My Book Launch - Anti-climactic Yet Thrilling
A series of small disasters and near misses led the way to the launch of my book. First, I was delayed in Allahabad by a day, because my father fell really, really sick and had to be hospitalized. So I had to wait for my sister to rush back from Delhi so she could be with him while I attended the launch on the 10th before leaving on the 11th.
Then, on the way to the launch, the car stopped. It just died in the middle of the road and had to be pushed to the side. I hopped into an auto and sped ... errr ... crawled my way to Connaught Place. It was rush hour in Delhi and I was out of practice sitting in an auto. So I hung on with a death grip, not wanting to be hurtled out of the vehicle as the driver tried to wedge in his vehicle into the smallest gaps imaginable. I thanked whoever for CNG vehicles because I was right on the level of the exhaust pipes of the trucks and buses gunning their engines next to me.
Then, of course, I couldn't find the Regal building. Okay, I know all pucca Delhi folk could find it blindfolded but I'm a Bostonite by way of Allahabad. So there! A paan-chewing guard outside some shop pointed me up some stairs, urging me to go up as I looked doubtful. "Jaiye, Jaiye. Upar hai," he told me, wagging his head. I trudged up. And up. And saw a bank, a travel agency and more dingy stairs. I headed back down and down, looked to the right and saw a sign for The Attic.
I went up a flight of stairs and walked into an empty room, very hip, earthen walls, a giant poster with my name and images of the book cover flanking either side. It was cool ... and so very real. However, no sign of the editor and the publicity person.
I sat down to collect my thoughts and to pick out some small portion to read. I had planned do that in Allahabad but it was so stressful with all the health-related stuff.
Just then they arrived, as did the reporter from The Hindu, Nandini Nair. She asked really quite insightful questions and seemed to have read the book (well she said she hadn't finished it yet, but still).
Then Ghazala arrived who I hadn't seen for about 16-17 years. Weird! Things just exploded then. The place started filling up and Ghazala got into media mode. Made the Roli folks light candles around the room, arranged the front of the room (dramatic uplight lamp and a candle on the table in front of us) which helped create an atmosphere of mystery and drama.
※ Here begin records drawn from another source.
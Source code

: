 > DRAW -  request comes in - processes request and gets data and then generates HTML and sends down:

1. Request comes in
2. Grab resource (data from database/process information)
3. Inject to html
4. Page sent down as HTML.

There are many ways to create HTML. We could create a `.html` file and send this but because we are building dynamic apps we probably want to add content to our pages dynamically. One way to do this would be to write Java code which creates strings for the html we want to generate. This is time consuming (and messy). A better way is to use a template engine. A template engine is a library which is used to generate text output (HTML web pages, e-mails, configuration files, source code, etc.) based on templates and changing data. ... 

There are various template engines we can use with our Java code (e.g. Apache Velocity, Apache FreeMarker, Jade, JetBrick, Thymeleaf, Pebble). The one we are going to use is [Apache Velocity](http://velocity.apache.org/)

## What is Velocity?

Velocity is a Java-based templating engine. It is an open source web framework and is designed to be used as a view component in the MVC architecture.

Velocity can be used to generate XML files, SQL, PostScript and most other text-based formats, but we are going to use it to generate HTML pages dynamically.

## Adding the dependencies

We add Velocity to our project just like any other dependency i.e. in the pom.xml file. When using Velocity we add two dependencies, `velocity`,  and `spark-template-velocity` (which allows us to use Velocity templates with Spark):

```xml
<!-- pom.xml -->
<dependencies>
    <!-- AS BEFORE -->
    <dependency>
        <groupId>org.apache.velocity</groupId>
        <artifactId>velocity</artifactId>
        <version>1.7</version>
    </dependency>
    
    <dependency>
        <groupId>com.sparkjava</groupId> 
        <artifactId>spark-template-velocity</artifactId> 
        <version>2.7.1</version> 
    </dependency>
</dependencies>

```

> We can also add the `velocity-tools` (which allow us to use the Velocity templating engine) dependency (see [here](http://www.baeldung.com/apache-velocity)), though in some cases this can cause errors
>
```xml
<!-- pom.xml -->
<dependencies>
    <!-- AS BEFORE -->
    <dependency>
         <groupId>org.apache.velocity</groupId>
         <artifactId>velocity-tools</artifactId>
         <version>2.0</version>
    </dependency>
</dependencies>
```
Renuka (my editor) introduced us both to the audience, presented us with copies of the book each. I had no idea this was a photo op (hello! country bumpkin time for me) but it was. So we posed with the books, face out, while flashbulbs went off. Total paparazzi moment from then on.
I spoke. Badly I think but I salvaged my pride by reading a paragraph from the book. Then Ghazala read and did an amazing job. The words just came alive. It was really quite beautiful but I didn't know what I was supposed to do. Look at her? Look around the room? Look down? Look literary? How? Well, I tried to do all that, hence the strange expressions in the photographs. The flashbulbs never stopped. A strange, strange feeling.
Drank some wine (despite Anees Jung's invitation to drink whiskey). Signed some book ... a surreal moment, specially when signing for Ms. Jung.
Then the evening ended. I went with Ghazala, Sudeep Sen(a wonderful poet and literary editor who actually asked me to send him something), his wife and his son Aria, Renuka and a few others. We went to Piccadelhi (cool concept) where I drank a (BAD) frozen margarita and we all danced on stage behind the live singer. The rest of the clientele looked alternatively bored, pissed off, intrigued and apathetic as they looked at us.
Piccadelhi was obviously a reproduction of Piccadilly, except the singer was into country western/old cowboy songs. So we listed to "Achy Breaky Heart" and "Home on the Range".
Still, once we started dancing (okay I needed a lot of persuasaion and I suck) but still ... the singer (Kamal I think) who turned out to be a music teacher at some cool school invited me to come read there. He was really nice and called me (or Ghazala?) "a beautiful lady with a book." I was leaving the next day so he gave us his card and he talked to Renuka instead.
Then, we traveled back on the brand new, sparkling Delhi metro, which was really cool.
I am still trying to come to terms with my feelings and emotions. Still trying to come to realize the full impact of what was a momentuous day for me. I've wanted to write and publish since I was 12 and saw my first short story in print. And I've finally done it. I mean I've published stuff before (in magazines, anthologies, newspapers, etc.) but a book, all mine, just my name on the cover, all my words within. That was something special.
At one level it seems anti-climactic and at another I am thrilled. When I've sorted out what I'm really feeling I'm sure I'll be blogging.